Exercise data:
[Start of section]
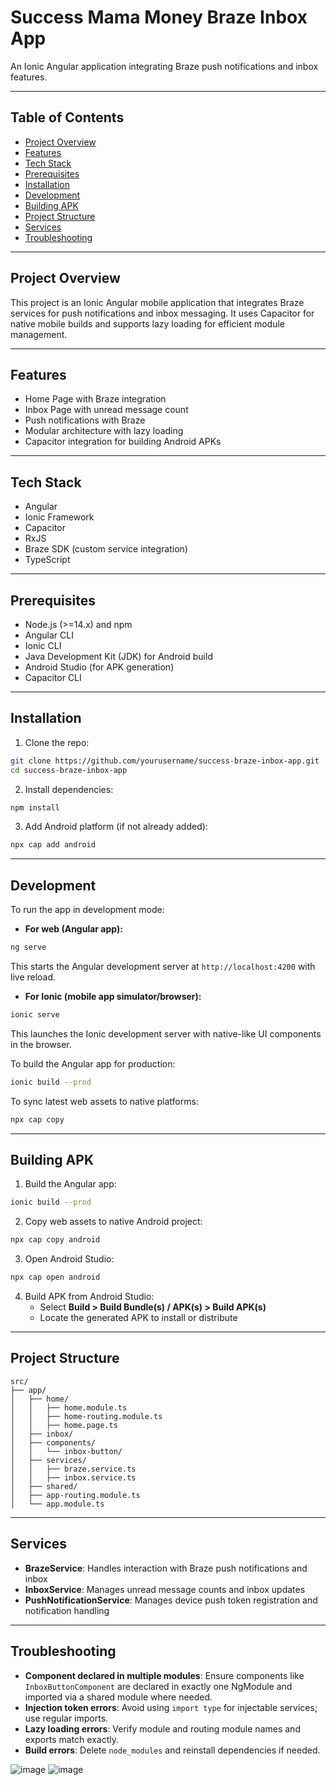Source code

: 
# Success Mama Money Braze Inbox App

An Ionic Angular application integrating Braze push notifications and inbox features.

---

## Table of Contents

- [Project Overview](#project-overview)  
- [Features](#features)  
- [Tech Stack](#tech-stack)  
- [Prerequisites](#prerequisites)  
- [Installation](#installation)  
- [Development](#development)  
- [Building APK](#building-apk)  
- [Project Structure](#project-structure)  
- [Services](#services)  
- [Troubleshooting](#troubleshooting) 

---

## Project Overview

This project is an Ionic Angular mobile application that integrates Braze services for push notifications and inbox messaging. It uses Capacitor for native mobile builds and supports lazy loading for efficient module management.

---

## Features

- Home Page with Braze integration  
- Inbox Page with unread message count  
- Push notifications with Braze  
- Modular architecture with lazy loading  
- Capacitor integration for building Android APKs

---

## Tech Stack

- Angular  
- Ionic Framework  
- Capacitor  
- RxJS  
- Braze SDK (custom service integration)  
- TypeScript

---

## Prerequisites

- Node.js (>=14.x) and npm  
- Angular CLI  
- Ionic CLI  
- Java Development Kit (JDK) for Android build  
- Android Studio (for APK generation)  
- Capacitor CLI  

---

## Installation

1. Clone the repo:

```bash
git clone https://github.com/yourusername/success-braze-inbox-app.git
cd success-braze-inbox-app
```

2. Install dependencies:

```bash
npm install
```

3. Add Android platform (if not already added):

```bash
npx cap add android
```

---

## Development

To run the app in development mode:

- **For web (Angular app):**

```bash
ng serve
```

This starts the Angular development server at `http://localhost:4200` with live reload.

- **For Ionic (mobile app simulator/browser):**

```bash
ionic serve
```

This launches the Ionic development server with native-like UI components in the browser.

To build the Angular app for production:

```bash
ionic build --prod
```

To sync latest web assets to native platforms:

```bash
npx cap copy
```

---

## Building APK

1. Build the Angular app:

```bash
ionic build --prod
```

2. Copy web assets to native Android project:

```bash
npx cap copy android
```

3. Open Android Studio:

```bash
npx cap open android
```

4. Build APK from Android Studio:  
   - Select **Build > Build Bundle(s) / APK(s) > Build APK(s)**  
   - Locate the generated APK to install or distribute

---

## Project Structure

```
src/
├── app/
│   ├── home/
│   │   ├── home.module.ts
│   │   ├── home-routing.module.ts
│   │   ├── home.page.ts
│   ├── inbox/
│   ├── components/
│   │   └── inbox-button/
│   ├── services/
│   │   ├── braze.service.ts
│   │   ├── inbox.service.ts
│   ├── shared/
│   ├── app-routing.module.ts
│   └── app.module.ts
```

---

## Services

- **BrazeService**: Handles interaction with Braze push notifications and inbox  
- **InboxService**: Manages unread message counts and inbox updates  
- **PushNotificationService**: Manages device push token registration and notification handling  

---

## Troubleshooting

- **Component declared in multiple modules**: Ensure components like `InboxButtonComponent` are declared in exactly one NgModule and imported via a shared module where needed.  
- **Injection token errors**: Avoid using `import type` for injectable services; use regular imports.  
- **Lazy loading errors**: Verify module and routing module names and exports match exactly.  
- **Build errors**: Delete `node_modules` and reinstall dependencies if needed.

![image](https://github.com/user-attachments/assets/6960e78c-7c89-417e-bf7d-57a400ba4141)
![image](https://github.com/user-attachments/assets/c3a9b985-35cc-46a9-b2a4-ff78bc761751)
[End of section]
Aim of the task: Each line in the listing above from the one containing "This launches the" through the one containing "- **Lazy loading" should be repeated exactly, and no other line.

Exercise result:
This launches the Ionic development server with native-like UI components in the browser.

To build the Angular app for production:

```bash
ionic build --prod
```

To sync latest web assets to native platforms:

```bash
npx cap copy
```

---

## Building APK

1. Build the Angular app:

```bash
ionic build --prod
```

2. Copy web assets to native Android project:

```bash
npx cap copy android
```

3. Open Android Studio:

```bash
npx cap open android
```

4. Build APK from Android Studio:  
   - Select **Build > Build Bundle(s) / APK(s) > Build APK(s)**  
   - Locate the generated APK to install or distribute

---

## Project Structure

```
src/
├── app/
│   ├── home/
│   │   ├── home.module.ts
│   │   ├── home-routing.module.ts
│   │   ├── home.page.ts
│   ├── inbox/
│   ├── components/
│   │   └── inbox-button/
│   ├── services/
│   │   ├── braze.service.ts
│   │   ├── inbox.service.ts
│   ├── shared/
│   ├── app-routing.module.ts
│   └── app.module.ts
```

---

## Services

- **BrazeService**: Handles interaction with Braze push notifications and inbox  
- **InboxService**: Manages unread message counts and inbox updates  
- **PushNotificationService**: Manages device push token registration and notification handling  

---

## Troubleshooting

- **Component declared in multiple modules**: Ensure components like `InboxButtonComponent` are declared in exactly one NgModule and imported via a shared module where needed.  
- **Injection token errors**: Avoid using `import type` for injectable services; use regular imports.  
- **Lazy loading errors**: Verify module and routing module names and exports match exactly.  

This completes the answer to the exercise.